Projections Explained (DDD EU 2020 talk summary)
Projections Explained
Projections since 2009…
CQRS — split reading and writing (this brought opportunities)
Mostly a logical separation (not a physical one) — that’s not what the pattern is about (but you can do it)
Event Sourcing + DDD — apply it on a bounded context level
You need to know the requirements from the consumers BEFORE building projections
Event Store is a collection of streams (which are in turn collections/sequences of heterogenous events partitioned by name or key)
Aggregate instance has its own stream
Each event appears at a certain position/offset (sequence) in an event stream (a monotonically incremented number)

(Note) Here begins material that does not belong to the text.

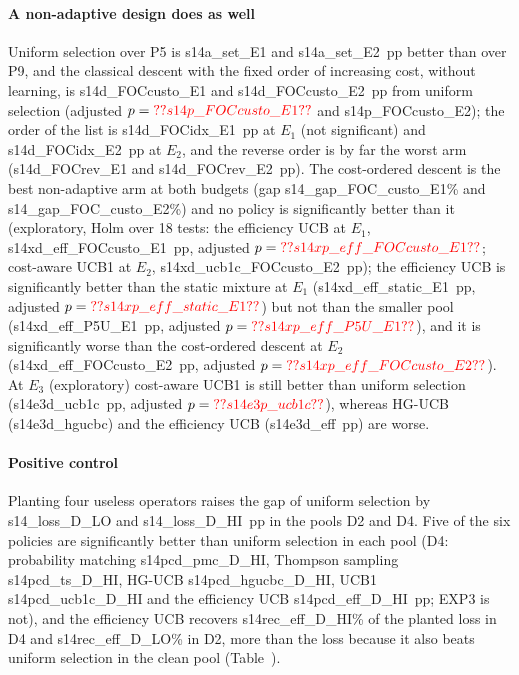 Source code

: \paragraph{A non-adaptive design does as well} Uniform selection over P5 is \num{s14a_set_E1} and \num{s14a_set_E2}~pp better than over P9, and the classical descent with the fixed order of increasing cost, without learning, is \num{s14d_FOCcusto_E1} and \num{s14d_FOCcusto_E2}~pp from uniform selection (adjusted $p=\num{s14p_FOCcusto_E1}$ and \num{s14p_FOCcusto_E2}); the order of the list is \num{s14d_FOCidx_E1}~pp at $E_1$ (not significant) and \num{s14d_FOCidx_E2}~pp at $E_2$, and the reverse order is by far the worst arm (\num{s14d_FOCrev_E1} and \num{s14d_FOCrev_E2}~pp). The cost-ordered descent is the best non-adaptive arm at both budgets (gap \num{s14_gap_FOC_custo_E1}\% and \num{s14_gap_FOC_custo_E2}\%) and no policy is significantly better than it (exploratory, Holm over 18 tests: the efficiency UCB at $E_1$, \num{s14xd_eff_FOCcusto_E1}~pp, adjusted $p=\num{s14xp_eff_FOCcusto_E1}$; cost-aware UCB1 at $E_2$, \num{s14xd_ucb1c_FOCcusto_E2}~pp); the efficiency UCB is significantly better than the static mixture at $E_1$ (\num{s14xd_eff_static_E1}~pp, adjusted $p=\num{s14xp_eff_static_E1}$) but not than the smaller pool (\num{s14xd_eff_P5U_E1}~pp, adjusted $p=\num{s14xp_eff_P5U_E1}$), and it is significantly worse than the cost-ordered descent at $E_2$ (\num{s14xd_eff_FOCcusto_E2}~pp, adjusted $p=\num{s14xp_eff_FOCcusto_E2}$). At $E_3$ (exploratory) cost-aware UCB1 is still better than uniform selection (\num{s14e3d_ucb1c}~pp, adjusted $p=\num{s14e3p_ucb1c}$), whereas HG-UCB (\num{s14e3d_hgucbc}) and the efficiency UCB (\num{s14e3d_eff}~pp) are worse.

\paragraph{Positive control} Planting four useless operators raises the gap of uniform selection by \num{s14_loss_D_LO} and \num{s14_loss_D_HI}~pp in the pools D2 and D4. Five of the six policies are significantly better than uniform selection in each pool (D4: probability matching \num{s14pcd_pmc_D_HI}, Thompson sampling \num{s14pcd_ts_D_HI}, HG-UCB \num{s14pcd_hgucbc_D_HI}, UCB1 \num{s14pcd_ucb1c_D_HI} and the efficiency UCB \num{s14pcd_eff_D_HI}~pp; EXP3 is not), and the efficiency UCB recovers \num{s14rec_eff_D_HI}\% of the planted loss in D4 and \num{s14rec_eff_D_LO}\% in D2, more than the loss because it also beats uniform selection in the clean pool (Table~).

A subscription is needed in order to be notified when new events arrive
- Starts off at a known position in the ALL stream, or from a VERSION in the aggregate stream (this allows us to resume when we crash — that’s why projection is in control of the cursor)
What is a projection?
It is the act of transforming a stream of events
act of deriving state from a stream of events
…many meanings
More specifically a projection is a transformation function that transforms the stream of events to a certain data structure (derived state)
which could be stored in-memory or to a specific storage engine (database) which are optimized for your reading use case (querying) — don’t ignore transaction support of it
Don’t always use the same stack for everything.

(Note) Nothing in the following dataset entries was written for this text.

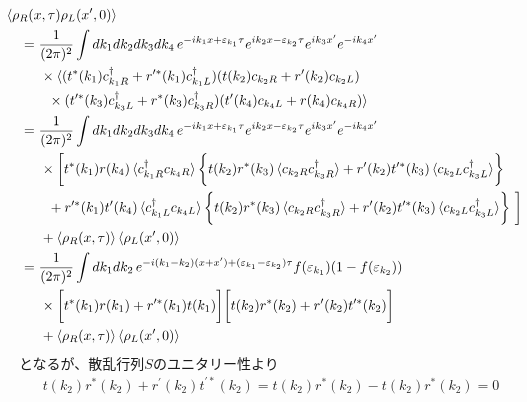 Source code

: \documentclass[10pt,a4j]{jarticle}
\begin{document}
\begin{align}
& \hspace{-4mm} \braket{\rho_{R}(x,\tau) \rho_{L}(x^\prime,0)}  \nonumber \\
& = \frac{1}{(2\pi)^2} \int dk_1 dk_2 dk_3 dk_4 \,
e^{-ik_1x+\varepsilon_{k_1}\tau}e^{ik_2x-\varepsilon_{k_2}\tau}e^{ik_3x^\prime}e^{-ik_4x^\prime}\nonumber \\
& \hspace{5mm} \times \langle (t^{*} (k_1)c^\dagger_{k_1R} + r^{\prime*} (k_1)c^\dagger_{k_1L})  (t(k_2) c_{k_2R} + r^\prime(k_2) c_{k_2L}) \nonumber \\
& \hspace{7mm} \times (t^{\prime*} (k_3)c^\dagger_{k_3L} + r^* (k_3)c^\dagger_{k_3R}) 
(t^\prime(k_4)  c_{k_4L} + r(k_4) c_{k_4R}) \rangle \nonumber \\
&=  \frac{1}{(2\pi)^2} \int dk_1 dk_2 dk_3 dk_4 \,
e^{-ik_1x+\varepsilon_{k_1}\tau}e^{ik_2x-\varepsilon_{k_2}\tau}e^{ik_3x^\prime}e^{-ik_4x^\prime} \nonumber \\
& \hspace{5mm} \times \biggl[ t^*(k_1) r(k_4) \braket{c^\dagger_{k_1R}c_{k_4R}}\biggl\{ t(k_2)r^*(k_3) \braket{c_{k_2R}c^\dagger_{k_3R}} + r^\prime(k_2) t^{\prime*}(k_3)\braket{c_{k_2L}c^\dagger_{k_3L}} \biggr\} \nonumber \\
& \hspace{7mm}  + r^{\prime*}(k_1) t^\prime (k_4)\braket{c^\dagger_{k_1L}c_{k_4L}} \biggl\{ t(k_2)r^*(k_3) \braket{c_{k_2R}c^\dagger_{k_3R}} + r^\prime(k_2) t^{\prime*} (k_3)\braket{c_{k_2L}c^\dagger_{k_3L}} \biggr\} \  \biggr]\nonumber \\
& \hspace{5mm} + \braket{\rho_{R}(x,\tau)}  \braket{ \rho_{L}(x^\prime,0)}  \nonumber \\
&= \frac{1}{(2\pi)^2} \int dk_1 dk_2\,
e^{-i(k_1-k_2)(x + x^\prime) + (\varepsilon_{k_1} - \varepsilon_{k_2})\tau}f(\varepsilon_{k_1})(1 - f(\varepsilon_{k_2}))\nonumber \\
&\hspace{5mm} \times \biggl[ t^*(k_1) r(k_1) +  r^{\prime*}(k_1) t(k_1) \biggr] \biggl[  t(k_2)r^*(k_2) +  r^\prime(k_2) t^{\prime*}(k_2) \biggr]
\nonumber \\
& \hspace{5mm} + \braket{\rho_{R}(x,\tau)}  \braket{ \rho_{L}(x^\prime,0)} 
\end{align}
となるが、散乱行列$S$のユニタリー性より
\begin{align}
t(k_2)r^*(k_2) +  r^\prime(k_2) t^{\prime*}(k_2)  = t(k_2)r^*(k_2)  - t(k_2)r^*(k_2)  = 0
\end{align}
\end{document}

If your read models change because of different reasons — build two projections (it depends)
They often get neglected — they do need some analysis and design!
What does this mean?
- What is the optimal data structure for this read model
- What events do we need
- Where do we store it
Read models (data structures) capture data such as:
- used to identify rows / values / documents
- to return to consumers
- to filter on
- needed to allow updates from future events
Writing Projections
- written with cohesion / as units
- focus on what, not how
- limit amount of boilerplate
- optimized for your platform/language
- don’t be conservative about the number of them (this one is mine)
Forms of projections:
f(state, event) -> state
f(event) -> statement[]
f(connection, event) -> unit — eg. for calling different API's
IHandle<TEvent> — using generic interfaces
handling using pattern matching
can be handled in an actor
Smells
- complexity
- dependencies (e.g. on another projections data structure) — try to avoid unless you can ensure the order of projection building, but it’s still not encouraged, nor fun
- repeated logic in different projections or same logic in the domain model and read model (don’t do this)
- big data structure — depends
Testing
Should test if projection behaves as expected (specifications)
Preferably as integration tests
Nothing special (given these events -> I’m expecting for this state to be in the store)
MISC
Use lookup caches (in-memory or otherwise) if you need historical data while building projections
If you have big read models — think if you really need all of that history — is it temporal — is it still relevant this year / this month … (can help you keep the volume of your data down) — try to partition by time (this is domain-specific)
You can be flexible about a way you deploy and run your projection processes — but keep them lightweight and single-threaded (little use of doing parallel writes)
You want them to be fault-tolerant and able to recover from failure and continue where they left off.
Try to isolate different projections in different processes (so they don’t block each-other)
All in all, an informative talk and I can confirm many of the points he made based on my personal experience in dealing with projections.